On 2009 Jan 23, at 8:37, Francesco Bochicchio wrote:
> I think I get the polymorphism. What I don't get is why a
> specialized type cannot
> replace a more generic type, since the specialized type implements
> the interface
> defined in the generic type.
Try it this way. The declaration
> a :: Num n => n
> a = 3 :: Integer
is not the same as
> AbstractInterface a = new ConcreteClass();
because Integer doesn't implement *all* of Num, in particular nothing
needed for the Float, Double, or Complex instances. In a sense,
instances in Haskell are inverses of interfaces in Java; in Java you
accept more specific but in Haskell you accept *less* specific. This
is because an instance actually asserts a "for all possible matching
types" requirement, whereas Java asserts an "any matching type"

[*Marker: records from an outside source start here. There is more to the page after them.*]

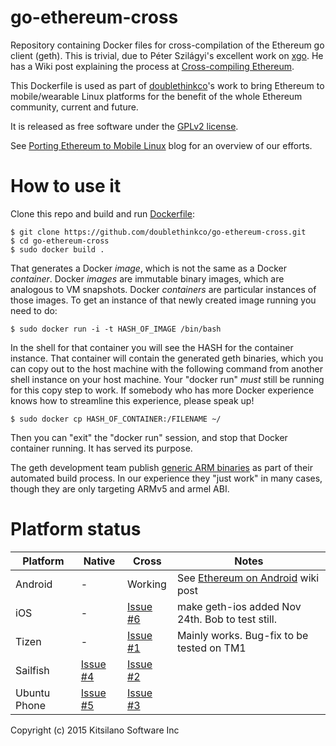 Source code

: # go-ethereum-cross

Repository containing Docker files for cross-compilation of the
Ethereum go client (geth).  This is trivial, due to Péter Szilágyi's
excellent work on [xgo](https://github.com/karalabe/xgo/).  He has
a Wiki post explaining the process at [Cross-compiling Ethereum](https://github.com/ethereum/go-ethereum/wiki/Cross-compiling-Ethereum).

This Dockerfile is used as part of [doublethinkco](http://doublethink.co)'s work
to bring Ethereum to mobile/wearable Linux platforms for the benefit
of the whole Ethereum community, current and future.

It is released as free software under the
[GPLv2 license](https://github.com/doublethinkco/webthree-umbrella-cross/blob/master/LICENSE.txt).

See [Porting Ethereum to Mobile Linux](http://doublethink.co/2015/09/22/porting-ethereum-to-mobile-linux/)
blog for an overview of our efforts.

# How to use it

Clone this repo and build and run [Dockerfile](https://github.com/doublethinkco/go-ethereum-cross/blob/master/Dockerfile):

    $ git clone https://github.com/doublethinkco/go-ethereum-cross.git
    $ cd go-ethereum-cross
    $ sudo docker build .

That generates a Docker *image*, which is not the same as a Docker
*container*.  Docker *images* are immutable binary images, which are
analogous to VM snapshots.  Docker *containers* are particular instances
of those images.  To get an instance of that newly created image running
you need to do:

    $ sudo docker run -i -t HASH_OF_IMAGE /bin/bash

In the shell for that container you will see the HASH for the container
instance.  That container will contain the generated geth binaries,
which you can copy out to the host machine with the following command
from another shell instance on your host machine.  Your "docker run"
*must* still be running for this copy step to work.    If somebody who
has more Docker experience knows how to streamline this experience,
please speak up!

    $ sudo docker cp HASH_OF_CONTAINER:/FILENAME ~/

Then you can "exit" the "docker run" session, and stop that Docker
container running.   It has served its purpose.

The geth development team publish [generic ARM binaries](https://build.ethdev.com/builds/ARM%20Go%20develop%20branch/)
as part of their automated build process.   In our experience they "just work"
in many cases, though they are only targeting ARMv5 and armel ABI.

# Platform status

| Platform     | Native        | Cross   | Notes |
| -------------|---------------|---------|-------|
| Android      | -             | Working | See [Ethereum on Android](https://github.com/ethereum/go-ethereum/wiki/Ethereum-on-Android) wiki post |
| iOS          | -             | [Issue #6](http://github.com/doublethinkco/go-ethereum-cross/issues/6) | make geth-ios added Nov 24th.  Bob to test still. |
| Tizen        | -             | [Issue #1](http://github.com/doublethinkco/go-ethereum-cross/issues/1) | Mainly works.  Bug-fix to be tested on TM1 |
| Sailfish     | [Issue #4](http://github.com/doublethinkco/go-ethereum-cross/issues/4) | [Issue #2](http://github.com/doublethinkco/go-ethereum-cross/issues/2) |
| Ubuntu Phone | [Issue #5](http://github.com/doublethinkco/go-ethereum-cross/issues/5) | [Issue #3](http://github.com/doublethinkco/go-ethereum-cross/issues/3) |


Copyright (c) 2015 Kitsilano Software Inc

requirement. (Pedantically:
> a :: forall n. Num n => n
You don't have to write (and in Haskell 98, can't write, just as in
Java you can't explicitly write "forany" in an interface definition)
the "forall"; in Haskell98 (and Java respectively) it's there by
definition, in Haskell extensions it's implied for top level types for
backward compatibility.)
In many cases you can treat the two the same because the member types
happen to have an exact relationship such that "forall" and "forany"
are both satisfied, but Num is too wide (and far too complex; the
ideal structure of the Haskell numeric classes is constantly
debated). So the equivalence of typeclasses and interfaces is a "most
of the time" thing, not a definition or requirement.
--
brandon s. allbery [solaris,freebsd,perl,pugs,haskell] [email protected]
system administrator [openafs,heimdal,too many hats] [email protected]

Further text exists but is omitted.